SAN DIEGO – Information about prostate tumor biology obtained from a multigene assay helped investigators discriminate low- and intermediate-risk prostate cancers in the context of tumor heterogeneity and limited sampling with needle biopsies, a clinical validation study showed.
Furthermore, the information garnered from the assay might take the place of a second biopsy for identifying appropriate patients for active surveillance.
"I’d like to suggest that we are on the very front wave of a paradigm shift," Dr. Eric A. Klein said during a conference sponsored by the American Association for Cancer Research and the Prostate Cancer Foundation. "We have learned so much about the biology and genomics of prostate cancer. We’re at the point now where we can exploit that clinically and make precision decisions for our patients."
The test, known as the Oncotype DX Genomic Prostate Score (GPS), is a biopsy-based pretreatment tool of Genomic Health Inc. that can help clinicians predict which men are more likely to harbor an aggressive form of prostate cancer. It became available in May 2013.
For patients with newly diagnosed, low- or intermediate-risk prostate cancer, limited accuracy of pretreatment risk assessment has led to underuse of active surveillance and overtreatment of nonlethal cancers, with all of the accompanying morbidity and cost, said Dr. Klein, who chairs the Glickman Urological and Kidney Institute at the Cleveland Clinic and who led the GPS development studies.
"The real problem for patients in active surveillance [is that] biopsy only samples potentially the low-grade tumor," he said. "So the question that exists is, how well does the Gleason grade predict biologic potential? And how accurately does the biopsy capture the biology of the whole prostate? The answer to the second question is unknown."
He discussed efforts to develop and validate a biopsy-based gene expression profile that predicts aggressive prostate cancer in the context of tumor heterogeneity, multifocality, and biopsy undersampling, which "limit the accuracy, precision, and confidence of current risk assessment. The goal was to explore genomics on biopsy to take decision-making from average risk based on grade, stage, and PSA [prostate-specific antigen], to more precisely define individual biological risk across the spectrum of each clinical risk group."
He and his associates conducted two development studies based on patients treated between 1987 and 2007: one to identify genes predictive of clinical recurrence, prostate cancer death, and adverse pathology at prostatectomy across multiple tumor regions sampled from each patient’s prostate, and a second to confirm the predictive value of these genes in prostate biopsies.
Next, independent researchers conducted a clinical validation study, which tested needle biopsies from patients with low to intermediate clinical risk who were treated during 1997-2011. This study was led by Dr. Peter Carroll, chair of the urology department at the University of California, San Francisco, and Dr. Matthew R. Cooperberg, also of UCSF. They used reverse-transcription polymerase chain reaction testing from prostate tumor tissue to quantitate gene expression, and used Cox proportional hazards or logistic regression to analyze associations with clinical recurrence and adverse pathology.

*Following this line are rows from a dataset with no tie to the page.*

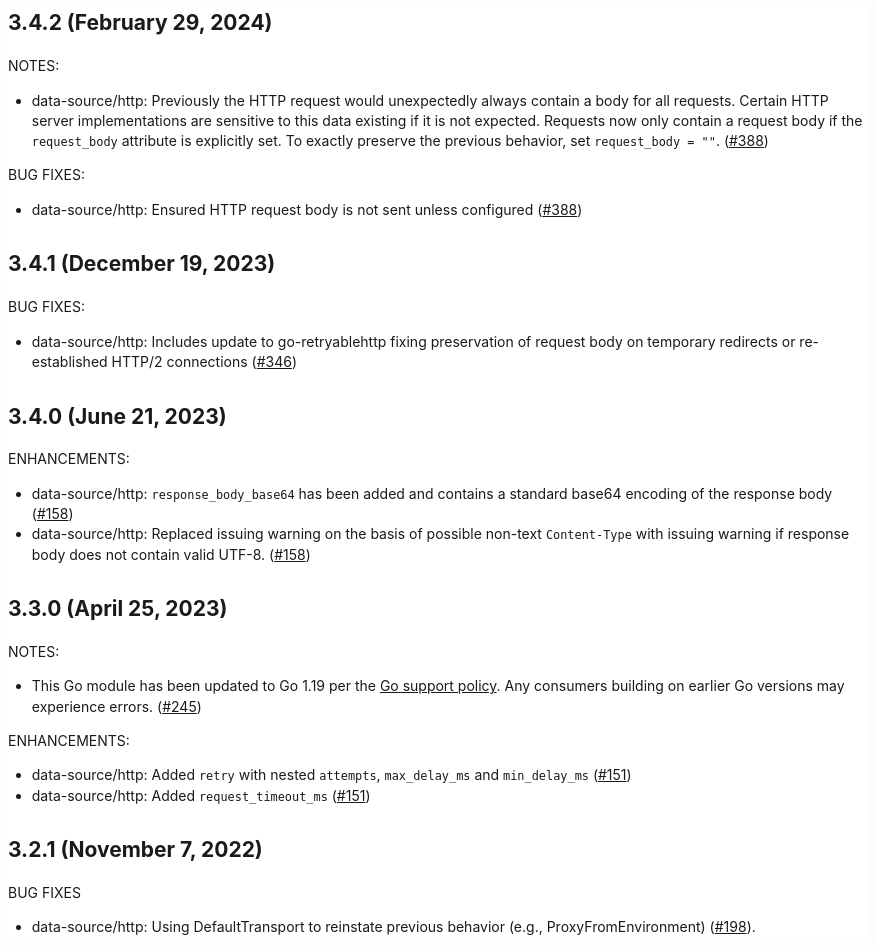 ## 3.4.2 (February 29, 2024)

NOTES:

* data-source/http: Previously the HTTP request would unexpectedly always contain a body for all requests. Certain HTTP server implementations are sensitive to this data existing if it is not expected. Requests now only contain a request body if the `request_body` attribute is explicitly set. To exactly preserve the previous behavior, set `request_body = ""`. ([#388](https://github.com/hashicorp/terraform-provider-http/issues/388))

BUG FIXES:

* data-source/http: Ensured HTTP request body is not sent unless configured ([#388](https://github.com/hashicorp/terraform-provider-http/issues/388))

## 3.4.1 (December 19, 2023)

BUG FIXES:

* data-source/http: Includes update to go-retryablehttp fixing preservation of request body on temporary redirects or re-established HTTP/2 connections ([#346](https://github.com/hashicorp/terraform-provider-http/issues/346))

## 3.4.0 (June 21, 2023)

ENHANCEMENTS:

* data-source/http: `response_body_base64` has been added and contains a standard base64 encoding of the response body ([#158](https://github.com/hashicorp/terraform-provider-http/issues/158))
* data-source/http: Replaced issuing warning on the basis of possible non-text `Content-Type` with issuing warning if response body does not contain valid UTF-8. ([#158](https://github.com/hashicorp/terraform-provider-http/issues/158))

## 3.3.0 (April 25, 2023)

NOTES:

* This Go module has been updated to Go 1.19 per the [Go support policy](https://golang.org/doc/devel/release.html#policy). Any consumers building on earlier Go versions may experience errors. ([#245](https://github.com/hashicorp/terraform-provider-http/issues/245))

ENHANCEMENTS:

* data-source/http: Added `retry` with nested `attempts`, `max_delay_ms` and `min_delay_ms` ([#151](https://github.com/hashicorp/terraform-provider-http/issues/151))
* data-source/http: Added `request_timeout_ms` ([#151](https://github.com/hashicorp/terraform-provider-http/issues/151))

## 3.2.1 (November 7, 2022)

BUG FIXES

* data-source/http: Using DefaultTransport to reinstate previous behavior (e.g., ProxyFromEnvironment) ([#198](https://github.com/hashicorp/terraform-provider-http/pull/198)).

From a cohort sampling of 441 radical prostatectomy patients in the first development study, Dr. Klein and his associates identified 288 genes that predicted metastasis or death regardless of whether the gene expression was measured in the lowest Gleason pattern present or the highest Gleason pattern present. "This was a surprising finding," he said. "It challenges some of our notions about the biology of prostate cancer. What we’re suggesting is that grade, stage, and PSA only give us so much predictive power. We now have the tools available to unleash something that we can’t see under the microscope – the biology of the tumor – in a way that’s clinically exploitable."
For the second development study, the researchers evaluated 81 predictive genes from needle biopsy tissue in 167 patients, 58 of whom had adverse pathology at prostatectomy. Multivariate analysis of both development studies revealed 17 genes representing four biological pathways (stromal response, cellular organization, androgen signaling, and proliferation) that predicted outcome. Dr. Klein characterized the 17 genes as "a window" into the entire prostate.
"There is data in the literature that suggests the genomic signal that is present in patients with metastatic or advanced disease is almost always present in the primary tumor," he said. "It won’t be true in every case, but for the vast majority of prostate cancers I think this is true. The suggestion is that by measuring gene expression in the biopsy we can capture that signal."
The clinical validation study performed at UCSF included needle biopsy tissue from 395 patients, of whom 123 had adverse pathology at time of prostatectomy. The UCSF researchers reported that the GPS algorithm assessed in biopsies with tumor length as little as 1 mm from patients suitable for active surveillance predicted adverse pathology at prostatectomy, after adjustment for conventional pretreatment factors (P less than .005). In addition, the net reclassification improvement corresponding to at least a 5% change in predicted probability of favorable pathology with the addition of GPS to the CAPRA (Cancer of the Prostate Risk Assessment) score was 0.41 (P less than .001).